Work required
Give the lines below again exactly, starting with the line that holds "[Spouštění Redis příkazy](#how-can-i-run-redis-commands)" and going on through the line that holds "[Můžete použít Azure".
[Study material Boundary: Start]
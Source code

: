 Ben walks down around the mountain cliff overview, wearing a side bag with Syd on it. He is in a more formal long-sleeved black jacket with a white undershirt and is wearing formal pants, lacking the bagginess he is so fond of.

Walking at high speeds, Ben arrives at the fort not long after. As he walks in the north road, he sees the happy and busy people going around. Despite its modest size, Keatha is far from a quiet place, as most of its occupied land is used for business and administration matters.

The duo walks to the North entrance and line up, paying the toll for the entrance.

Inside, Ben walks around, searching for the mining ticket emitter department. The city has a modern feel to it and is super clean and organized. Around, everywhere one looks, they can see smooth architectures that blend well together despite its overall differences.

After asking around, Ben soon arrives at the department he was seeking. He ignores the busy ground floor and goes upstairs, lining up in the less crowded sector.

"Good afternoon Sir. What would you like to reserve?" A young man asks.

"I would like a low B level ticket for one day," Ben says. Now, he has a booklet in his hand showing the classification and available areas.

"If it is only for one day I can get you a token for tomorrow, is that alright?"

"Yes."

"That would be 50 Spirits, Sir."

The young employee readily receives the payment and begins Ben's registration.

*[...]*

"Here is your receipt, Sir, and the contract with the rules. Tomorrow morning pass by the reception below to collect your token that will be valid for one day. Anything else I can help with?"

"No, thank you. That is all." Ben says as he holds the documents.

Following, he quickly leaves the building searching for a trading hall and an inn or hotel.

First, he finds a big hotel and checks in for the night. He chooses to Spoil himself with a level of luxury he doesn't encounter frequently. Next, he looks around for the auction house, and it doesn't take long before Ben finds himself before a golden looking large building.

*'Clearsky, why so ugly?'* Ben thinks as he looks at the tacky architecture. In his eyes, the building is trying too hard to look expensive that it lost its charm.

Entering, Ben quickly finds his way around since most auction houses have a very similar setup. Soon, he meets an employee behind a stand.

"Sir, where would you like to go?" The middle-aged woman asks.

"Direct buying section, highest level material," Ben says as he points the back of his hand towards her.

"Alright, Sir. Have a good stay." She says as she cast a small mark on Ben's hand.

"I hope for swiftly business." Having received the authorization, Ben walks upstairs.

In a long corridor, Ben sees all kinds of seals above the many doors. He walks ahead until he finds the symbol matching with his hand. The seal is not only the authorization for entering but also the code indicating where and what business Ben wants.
[Study material Boundary: End]
[Study material Boundary: Start]
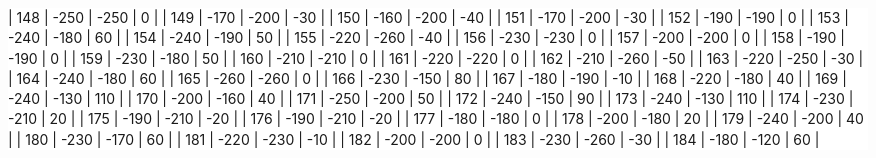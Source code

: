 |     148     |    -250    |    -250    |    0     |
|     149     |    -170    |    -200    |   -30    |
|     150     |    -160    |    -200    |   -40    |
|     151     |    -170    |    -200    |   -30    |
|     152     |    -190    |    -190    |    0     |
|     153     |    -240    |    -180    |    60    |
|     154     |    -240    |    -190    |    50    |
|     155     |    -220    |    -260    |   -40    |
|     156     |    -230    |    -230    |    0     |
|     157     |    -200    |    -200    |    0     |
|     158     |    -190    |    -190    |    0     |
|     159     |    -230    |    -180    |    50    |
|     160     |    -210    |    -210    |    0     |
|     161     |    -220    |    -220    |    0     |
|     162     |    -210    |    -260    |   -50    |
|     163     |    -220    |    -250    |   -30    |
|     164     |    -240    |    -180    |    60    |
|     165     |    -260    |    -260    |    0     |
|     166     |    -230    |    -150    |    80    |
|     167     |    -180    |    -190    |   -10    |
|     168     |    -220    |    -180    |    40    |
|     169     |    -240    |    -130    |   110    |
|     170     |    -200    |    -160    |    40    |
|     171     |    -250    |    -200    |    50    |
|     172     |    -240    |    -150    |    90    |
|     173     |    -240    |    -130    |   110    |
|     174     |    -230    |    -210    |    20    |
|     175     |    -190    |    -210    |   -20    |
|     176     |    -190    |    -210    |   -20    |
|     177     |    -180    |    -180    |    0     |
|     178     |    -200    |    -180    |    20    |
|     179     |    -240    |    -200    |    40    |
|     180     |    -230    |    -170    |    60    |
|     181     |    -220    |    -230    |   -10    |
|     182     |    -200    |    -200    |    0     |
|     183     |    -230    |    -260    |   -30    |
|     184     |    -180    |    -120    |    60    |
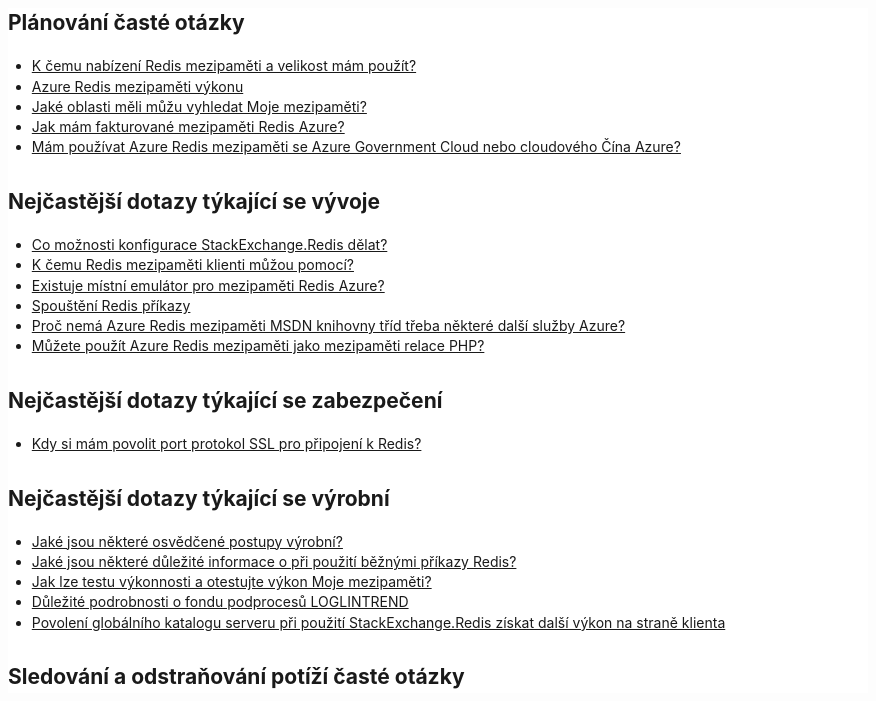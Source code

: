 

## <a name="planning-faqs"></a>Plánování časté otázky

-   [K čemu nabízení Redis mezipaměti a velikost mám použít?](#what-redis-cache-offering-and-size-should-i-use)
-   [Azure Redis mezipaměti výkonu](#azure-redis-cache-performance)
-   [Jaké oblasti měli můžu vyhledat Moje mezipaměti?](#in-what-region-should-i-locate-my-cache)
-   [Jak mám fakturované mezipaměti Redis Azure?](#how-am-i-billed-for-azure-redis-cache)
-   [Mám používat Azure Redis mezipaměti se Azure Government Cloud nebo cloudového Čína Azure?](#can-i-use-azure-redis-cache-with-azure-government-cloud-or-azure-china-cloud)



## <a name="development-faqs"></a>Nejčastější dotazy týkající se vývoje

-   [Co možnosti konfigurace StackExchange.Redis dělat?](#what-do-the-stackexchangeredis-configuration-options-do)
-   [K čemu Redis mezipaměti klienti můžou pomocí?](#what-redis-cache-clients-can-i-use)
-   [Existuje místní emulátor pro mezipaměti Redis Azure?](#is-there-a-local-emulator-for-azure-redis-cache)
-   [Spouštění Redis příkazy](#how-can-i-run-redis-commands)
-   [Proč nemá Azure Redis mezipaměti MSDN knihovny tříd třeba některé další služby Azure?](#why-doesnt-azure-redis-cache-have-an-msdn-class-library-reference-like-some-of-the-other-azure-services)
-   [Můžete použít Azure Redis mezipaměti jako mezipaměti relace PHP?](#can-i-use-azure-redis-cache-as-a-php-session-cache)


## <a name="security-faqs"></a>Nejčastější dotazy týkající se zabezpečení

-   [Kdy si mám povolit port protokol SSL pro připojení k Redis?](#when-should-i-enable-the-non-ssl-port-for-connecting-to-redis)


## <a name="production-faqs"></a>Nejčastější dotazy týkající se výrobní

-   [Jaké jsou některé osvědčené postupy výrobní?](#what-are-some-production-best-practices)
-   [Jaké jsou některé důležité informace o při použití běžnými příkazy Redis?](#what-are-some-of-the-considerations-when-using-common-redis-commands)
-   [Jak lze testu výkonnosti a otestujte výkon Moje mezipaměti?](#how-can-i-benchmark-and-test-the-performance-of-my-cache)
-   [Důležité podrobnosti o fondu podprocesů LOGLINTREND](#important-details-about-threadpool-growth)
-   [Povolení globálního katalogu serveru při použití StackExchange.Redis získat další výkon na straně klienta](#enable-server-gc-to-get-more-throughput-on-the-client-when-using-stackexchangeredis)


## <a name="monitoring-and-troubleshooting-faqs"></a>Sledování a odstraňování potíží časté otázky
[Study material Boundary: End]
Answer section
-   [Spouštění Redis příkazy](#how-can-i-run-redis-commands)
-   [Proč nemá Azure Redis mezipaměti MSDN knihovny tříd třeba některé další služby Azure?](#why-doesnt-azure-redis-cache-have-an-msdn-class-library-reference-like-some-of-the-other-azure-services)
-   [Můžete použít Azure Redis mezipaměti jako mezipaměti relace PHP?](#can-i-use-azure-redis-cache-as-a-php-session-cache)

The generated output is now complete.